What is expected
Using the listing below, give the number of lines where "region" appears, and nothing else.

Data
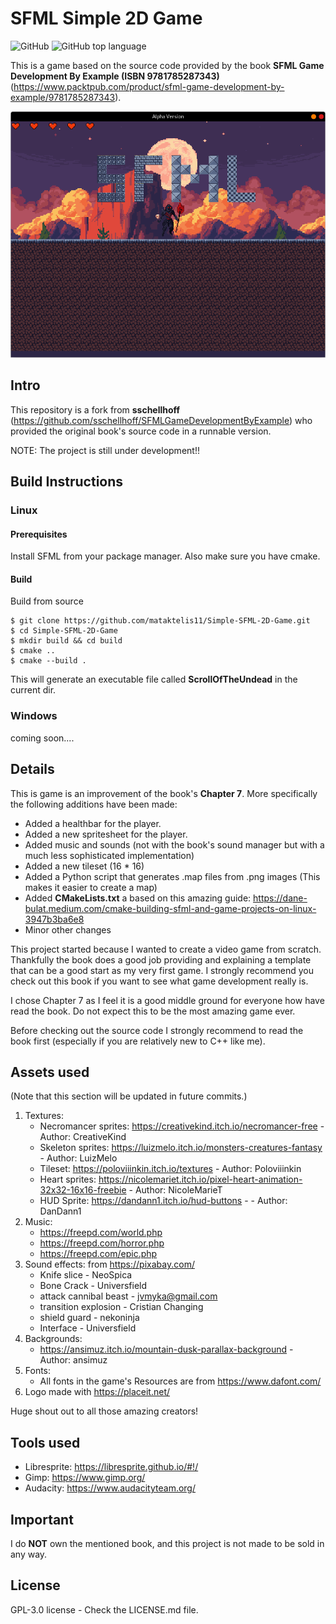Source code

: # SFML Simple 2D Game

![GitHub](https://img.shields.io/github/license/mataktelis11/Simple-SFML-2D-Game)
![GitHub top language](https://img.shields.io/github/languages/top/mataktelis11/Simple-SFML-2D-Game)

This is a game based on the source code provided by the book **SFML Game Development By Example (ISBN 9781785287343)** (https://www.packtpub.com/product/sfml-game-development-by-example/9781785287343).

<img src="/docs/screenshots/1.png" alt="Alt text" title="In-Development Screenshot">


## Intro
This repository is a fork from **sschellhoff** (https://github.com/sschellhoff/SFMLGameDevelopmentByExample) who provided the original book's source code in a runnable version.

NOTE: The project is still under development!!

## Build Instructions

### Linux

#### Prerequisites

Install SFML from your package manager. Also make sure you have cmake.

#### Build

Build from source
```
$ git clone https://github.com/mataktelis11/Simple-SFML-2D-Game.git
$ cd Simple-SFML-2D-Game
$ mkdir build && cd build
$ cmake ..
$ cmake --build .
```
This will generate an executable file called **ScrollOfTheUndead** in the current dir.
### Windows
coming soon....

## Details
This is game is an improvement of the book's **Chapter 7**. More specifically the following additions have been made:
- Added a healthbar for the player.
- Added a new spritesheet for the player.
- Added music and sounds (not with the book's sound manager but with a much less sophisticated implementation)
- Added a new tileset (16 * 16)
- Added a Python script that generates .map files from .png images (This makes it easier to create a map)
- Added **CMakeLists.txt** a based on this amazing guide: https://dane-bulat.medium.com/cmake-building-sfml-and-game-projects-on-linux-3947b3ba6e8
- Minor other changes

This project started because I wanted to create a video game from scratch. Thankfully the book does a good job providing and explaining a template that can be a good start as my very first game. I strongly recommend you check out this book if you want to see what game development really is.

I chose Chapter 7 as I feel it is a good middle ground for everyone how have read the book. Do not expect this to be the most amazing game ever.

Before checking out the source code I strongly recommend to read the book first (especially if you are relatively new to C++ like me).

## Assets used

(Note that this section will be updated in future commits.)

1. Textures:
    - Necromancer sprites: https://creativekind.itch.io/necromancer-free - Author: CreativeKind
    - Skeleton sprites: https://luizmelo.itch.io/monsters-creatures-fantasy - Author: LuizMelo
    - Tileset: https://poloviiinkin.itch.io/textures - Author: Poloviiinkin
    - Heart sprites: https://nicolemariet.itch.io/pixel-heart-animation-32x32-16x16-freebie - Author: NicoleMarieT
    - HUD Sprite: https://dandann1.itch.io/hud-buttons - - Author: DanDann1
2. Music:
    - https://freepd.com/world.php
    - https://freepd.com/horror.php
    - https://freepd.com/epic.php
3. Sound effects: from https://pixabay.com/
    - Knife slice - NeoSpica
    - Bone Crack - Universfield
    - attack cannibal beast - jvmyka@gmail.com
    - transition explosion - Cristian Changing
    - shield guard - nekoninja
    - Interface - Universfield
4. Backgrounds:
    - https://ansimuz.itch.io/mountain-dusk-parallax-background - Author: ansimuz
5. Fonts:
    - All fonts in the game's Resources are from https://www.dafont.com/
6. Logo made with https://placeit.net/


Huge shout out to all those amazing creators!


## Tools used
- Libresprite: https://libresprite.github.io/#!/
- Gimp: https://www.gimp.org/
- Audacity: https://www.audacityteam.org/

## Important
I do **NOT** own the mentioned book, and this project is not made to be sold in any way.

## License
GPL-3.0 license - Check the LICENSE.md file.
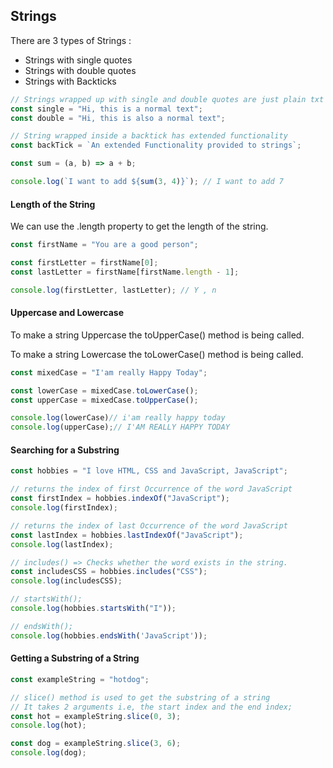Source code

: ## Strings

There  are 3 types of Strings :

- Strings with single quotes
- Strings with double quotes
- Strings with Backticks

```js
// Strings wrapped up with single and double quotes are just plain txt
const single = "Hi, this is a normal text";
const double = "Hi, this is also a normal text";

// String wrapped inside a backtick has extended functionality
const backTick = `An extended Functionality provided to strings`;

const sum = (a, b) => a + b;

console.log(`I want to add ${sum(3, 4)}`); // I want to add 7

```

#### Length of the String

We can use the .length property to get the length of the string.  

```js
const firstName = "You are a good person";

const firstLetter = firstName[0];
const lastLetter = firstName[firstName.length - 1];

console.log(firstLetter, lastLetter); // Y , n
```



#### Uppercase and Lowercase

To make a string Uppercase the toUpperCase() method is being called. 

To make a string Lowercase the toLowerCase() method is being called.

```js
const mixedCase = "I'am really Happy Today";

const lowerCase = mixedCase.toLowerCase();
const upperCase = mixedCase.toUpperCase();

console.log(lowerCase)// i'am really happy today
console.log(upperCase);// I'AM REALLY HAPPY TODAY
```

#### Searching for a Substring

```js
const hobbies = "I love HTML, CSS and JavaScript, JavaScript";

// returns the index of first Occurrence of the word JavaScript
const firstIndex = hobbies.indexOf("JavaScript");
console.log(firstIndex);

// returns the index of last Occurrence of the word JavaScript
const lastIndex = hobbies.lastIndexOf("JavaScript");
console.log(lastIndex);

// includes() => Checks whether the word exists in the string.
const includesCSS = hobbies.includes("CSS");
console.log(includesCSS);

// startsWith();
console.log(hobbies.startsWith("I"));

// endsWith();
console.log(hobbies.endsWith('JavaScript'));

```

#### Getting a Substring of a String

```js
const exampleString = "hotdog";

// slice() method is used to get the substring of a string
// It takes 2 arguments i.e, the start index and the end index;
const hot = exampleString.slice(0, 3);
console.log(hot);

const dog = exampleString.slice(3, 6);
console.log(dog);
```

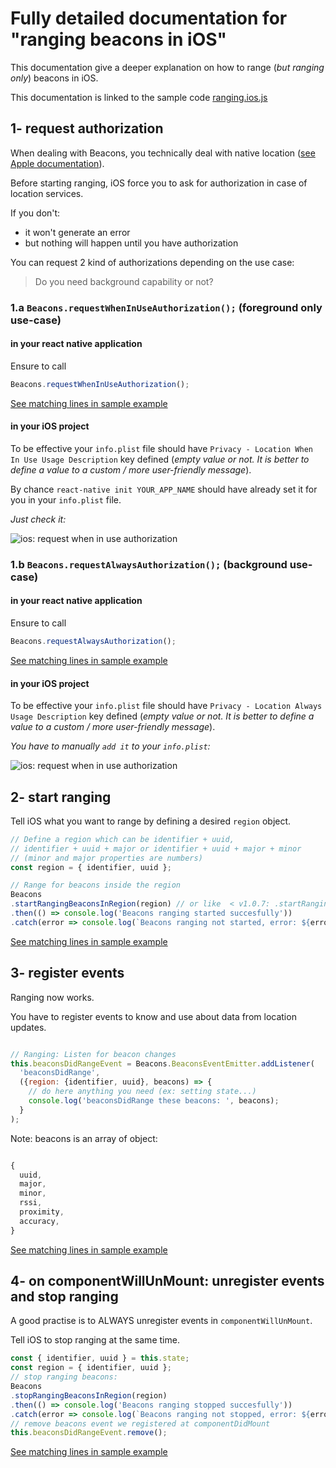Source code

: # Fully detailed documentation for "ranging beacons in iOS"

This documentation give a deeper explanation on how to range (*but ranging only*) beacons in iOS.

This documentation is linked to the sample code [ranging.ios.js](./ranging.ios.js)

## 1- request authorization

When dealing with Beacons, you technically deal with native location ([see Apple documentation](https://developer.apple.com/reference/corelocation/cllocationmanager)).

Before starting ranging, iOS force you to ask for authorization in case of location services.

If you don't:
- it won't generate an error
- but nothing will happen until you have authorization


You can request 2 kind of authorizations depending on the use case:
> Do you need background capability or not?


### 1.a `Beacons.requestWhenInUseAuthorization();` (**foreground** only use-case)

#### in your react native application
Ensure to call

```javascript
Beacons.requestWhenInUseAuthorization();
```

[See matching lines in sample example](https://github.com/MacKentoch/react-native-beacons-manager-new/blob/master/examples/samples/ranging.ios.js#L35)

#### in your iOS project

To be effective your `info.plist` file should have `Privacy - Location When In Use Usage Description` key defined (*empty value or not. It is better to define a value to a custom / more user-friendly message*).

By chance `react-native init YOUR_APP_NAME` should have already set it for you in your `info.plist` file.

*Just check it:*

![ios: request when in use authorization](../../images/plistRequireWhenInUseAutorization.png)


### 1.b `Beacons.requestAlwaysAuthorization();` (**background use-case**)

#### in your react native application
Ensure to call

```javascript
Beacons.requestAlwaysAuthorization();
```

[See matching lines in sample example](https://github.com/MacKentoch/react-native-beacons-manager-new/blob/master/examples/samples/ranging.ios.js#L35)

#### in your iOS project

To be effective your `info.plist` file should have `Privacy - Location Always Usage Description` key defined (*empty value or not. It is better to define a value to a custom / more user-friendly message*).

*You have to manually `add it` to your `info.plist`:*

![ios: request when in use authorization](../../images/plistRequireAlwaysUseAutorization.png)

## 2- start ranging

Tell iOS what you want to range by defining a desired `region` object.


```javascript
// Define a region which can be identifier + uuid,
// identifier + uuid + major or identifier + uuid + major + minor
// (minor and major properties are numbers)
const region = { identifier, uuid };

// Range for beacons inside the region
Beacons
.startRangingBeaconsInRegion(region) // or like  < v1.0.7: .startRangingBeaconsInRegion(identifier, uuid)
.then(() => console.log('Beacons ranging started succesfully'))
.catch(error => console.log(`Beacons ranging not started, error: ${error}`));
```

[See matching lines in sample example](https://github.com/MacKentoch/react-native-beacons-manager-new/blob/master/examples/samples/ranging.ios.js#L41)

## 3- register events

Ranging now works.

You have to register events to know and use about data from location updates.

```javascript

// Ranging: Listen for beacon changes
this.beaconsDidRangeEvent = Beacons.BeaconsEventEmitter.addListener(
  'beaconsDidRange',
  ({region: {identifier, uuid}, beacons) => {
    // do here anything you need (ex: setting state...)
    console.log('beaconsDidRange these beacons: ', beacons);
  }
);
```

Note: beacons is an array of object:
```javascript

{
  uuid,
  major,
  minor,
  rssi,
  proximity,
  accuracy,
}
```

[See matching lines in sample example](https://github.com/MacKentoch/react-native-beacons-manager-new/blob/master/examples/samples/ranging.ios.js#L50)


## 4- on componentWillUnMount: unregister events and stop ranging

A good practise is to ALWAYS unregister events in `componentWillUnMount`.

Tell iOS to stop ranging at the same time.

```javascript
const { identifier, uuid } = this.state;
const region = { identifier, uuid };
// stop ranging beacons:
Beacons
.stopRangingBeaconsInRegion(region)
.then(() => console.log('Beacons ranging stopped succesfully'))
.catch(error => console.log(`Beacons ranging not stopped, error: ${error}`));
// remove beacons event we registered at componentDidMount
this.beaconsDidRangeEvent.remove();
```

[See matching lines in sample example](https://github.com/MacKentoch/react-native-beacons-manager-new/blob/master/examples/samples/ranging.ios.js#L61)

Finished exercise
8